When it appeared there was more to discuss than just the dams, Addington said, the parties split off into two separate groups—one that included PacifiCorp, and another that brought together more than 25 basin-wide stakeholders.

In those early meetings, it appeared the parties already represented a diverse group, Addington said. At that point, no invitations were issued, though the group didn't intend to exclude anyone, he added.

Local input in other talks

Del Norte County did take part in a separate, federally funded task force that met for 20 years and discussed fisheries restoration and management in the Klamath Basin. That group, not unlike the current group of 26 stakeholders, brought together representatives from different interest groups throughout the basin.

The task force disbanded in 2006 after its funding expired.

Former Del Norte County Supervisor Blackburn served on the task force for eight years until it ended.

Blackburn said he remembers some talk of groups splitting off for separate discussions, but it didn't sound like anything official.

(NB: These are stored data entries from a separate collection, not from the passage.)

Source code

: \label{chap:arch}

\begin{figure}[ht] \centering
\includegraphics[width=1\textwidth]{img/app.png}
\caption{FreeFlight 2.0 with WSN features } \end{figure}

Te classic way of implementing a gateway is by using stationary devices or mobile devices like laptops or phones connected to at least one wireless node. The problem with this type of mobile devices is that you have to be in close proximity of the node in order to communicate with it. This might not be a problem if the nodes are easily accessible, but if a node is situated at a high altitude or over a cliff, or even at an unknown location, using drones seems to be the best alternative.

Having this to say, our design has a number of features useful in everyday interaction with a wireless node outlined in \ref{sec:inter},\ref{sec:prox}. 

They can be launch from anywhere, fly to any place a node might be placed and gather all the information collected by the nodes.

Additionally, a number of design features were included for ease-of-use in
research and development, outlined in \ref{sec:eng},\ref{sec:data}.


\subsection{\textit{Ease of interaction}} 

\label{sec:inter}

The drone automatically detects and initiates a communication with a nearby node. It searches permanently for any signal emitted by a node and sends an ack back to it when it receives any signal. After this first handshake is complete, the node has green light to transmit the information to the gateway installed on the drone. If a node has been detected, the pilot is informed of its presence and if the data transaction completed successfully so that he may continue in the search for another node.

The former supervisor said when groups have formed in the past—especially with the importance of this settlement group—formal letters of invitation usually are sent out. Del Norte County never received any notice, Blackburn said.

"I'm pretty sure we were never asked to be part of that," Blackburn said. "I can honestly say I don't remember them ever putting their hand out and saying, welcome aboard."

Unknown outcome

For counties involved with the settlement, representatives who took part in the confidential talks will brief their boards of supervisors and county residents. After a public comment period, county supervisors will decide whether to sign the final settlement agreement.

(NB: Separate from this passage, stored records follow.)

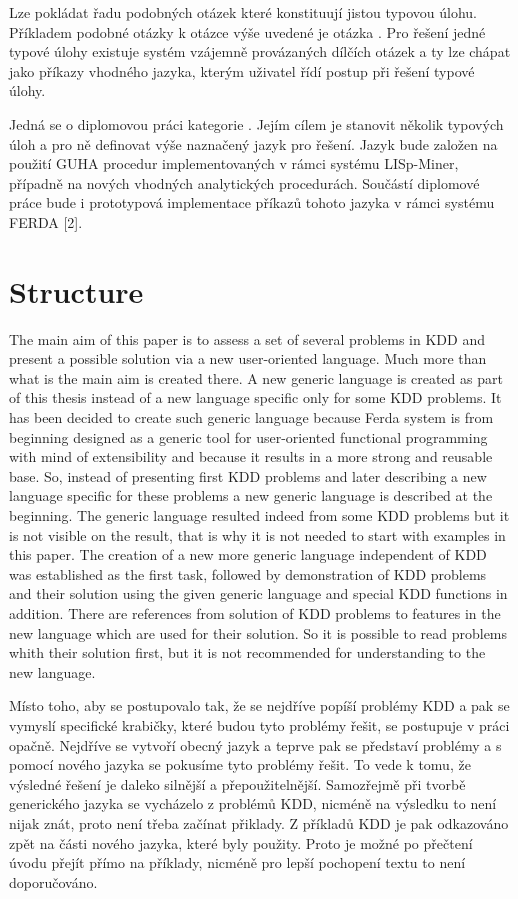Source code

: \documentclass[a4paper,12pt]{book}
\begin{document}
Lze pokládat řadu podobných otázek které konstituují jistou typovou úlohu. Příkladem podobné otázky k otázce výše uvedené je otázka . Pro řešení jedné typové úlohy existuje systém vzájemně provázaných dílčích otázek a ty lze chápat jako příkazy vhodného jazyka, kterým uživatel řídí postup při řešení typové úlohy.

Jedná se o diplomovou práci kategorie . Jejím cílem je stanovit několik typových úloh a pro ně definovat výše naznačený jazyk pro řešení. Jazyk bude založen na použití GUHA procedur implementovaných v rámci systému LISp-Miner, případně na nových vhodných analytických procedurách. Součástí diplomové práce bude i prototypová implementace příkazů tohoto jazyka v rámci systému FERDA [2].

\section*{Structure}
The main aim of this paper is to assess a set of several problems in KDD and present a possible solution via a new user-oriented language. Much more than what is the main aim is created there. A new generic language is created as part of this thesis instead of a new language specific only for some KDD problems. It has been decided to create such generic language because Ferda system is from beginning designed as a generic tool for user-oriented functional programming with mind of extensibility and because it results in a more strong and reusable base. So, instead of presenting first KDD problems and later describing a new language specific for these problems a new generic language is described at the beginning. The generic language resulted indeed from some KDD problems but it is not visible on the result, that is why it is not needed to start with examples in this paper. The creation of a new more generic language independent of KDD was established as the first task, followed by demonstration of KDD problems and their solution using the given generic language and special KDD functions in addition. There are references from solution of KDD problems to features in the new language which are used for their solution. So it is possible to read problems whith their solution first, but it is not recommended for understanding to the new language.

Místo toho, aby se postupovalo tak, že se nejdříve popíší problémy KDD a pak se vymyslí specifické krabičky, které budou tyto problémy řešit, se postupuje v práci opačně. Nejdříve se vytvoří obecný jazyk a teprve pak se představí problémy a s pomocí nového jazyka se pokusíme tyto problémy řešit. To vede k tomu, že výsledné řešení je daleko silnější a přepoužitelnější. Samozřejmě při tvorbě generického jazyka se vycházelo z problémů KDD, nicméně na výsledku to není nijak znát, proto není třeba začínat přiklady. Z příkladů KDD je pak odkazováno zpět na části nového jazyka, které byly použity. Proto je možné po přečtení úvodu přejít přímo na příklady, nicméně pro lepší pochopení textu to není doporučováno.
\end{document}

Since the draft settlement was released last week, some groups' constituents are already unhappy with its contents.

Siskiyou County supervisors have traditionally been opposed to dam removal, said Siskiyou County Counsel Frank DeMarco, who has participated in the negotiating talks since spring of 2005.

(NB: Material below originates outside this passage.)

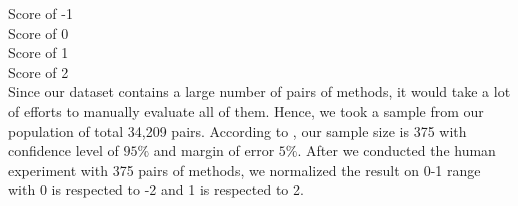 Score of -1 \\
Score of 0 \\
Score of 1 \\
Score of 2 \\

Since our dataset contains a large number of pairs of methods, it would take a lot of efforts to manually evaluate all of them. Hence, we took a sample from our population of total 34,209 pairs. According to \cite{website}, our sample size is 375 with confidence level of $95\%$ and margin of error $5\%$. After we conducted the human experiment with 375 pairs of methods, we normalized the result on 0-1 range with 0 is respected to -2 and 1 is respected to 2.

DeMarco wouldn't speak for the county's board of supervisors, but he did say that people are concerned that dam removal would upset the way of life for many county residents. Three of the hydroelectric dams that could come out are in Siskiyou County, and one is in Klamath County, Ore.

Some Siskiyou County residents enjoy living along the dams' reservoirs, and their removal might be disruptive, DeMarco said.

The county will conduct a series of public meetings to allow people to weigh in on the draft document.

"If you have a deal about the dams coming out, I can honestly tell you our people wouldn't be happy with that," DeMarco said. "I'm not happy with the settlement. I don't feel comfortable with this document."

Siskiyou had to ask to be part of the settlement group, DeMarco said. He said it was a "rigorous" process to get to the table.

"I had to be aggressive," DeMarco said. "Siskiyou County is ground zero for dam removal."

Klamath County Commissioner John Elliott said county residents will have a lot of questions and discussion over the draft settlement. Elliott, who participated in the confidential talks, said he thought there would have to be some changes to the document, or it won't be signed by everyone.

"Overall, I think the document is a good first step," Elliott said. "Getting these groups from the mouth to the headwaters involved in this dialogue has been far more valuable to me—and I think to them—than the document actually is."

The draft settlement is contingent upon PacifiCorp removing its dams, but the agreement is not dependent on all 26 stakeholders signing on, Addington said.

The aim is to finalize both this draft settlement and an agreement with PacifiCorp by February, but given the vast diversity of the 26 groups involved, it might not be possible for all groups to agree, Addington said.

"(We are) striving for consensus and that was our objective, but if people can't get there at the end of the day, we understand," Addington said.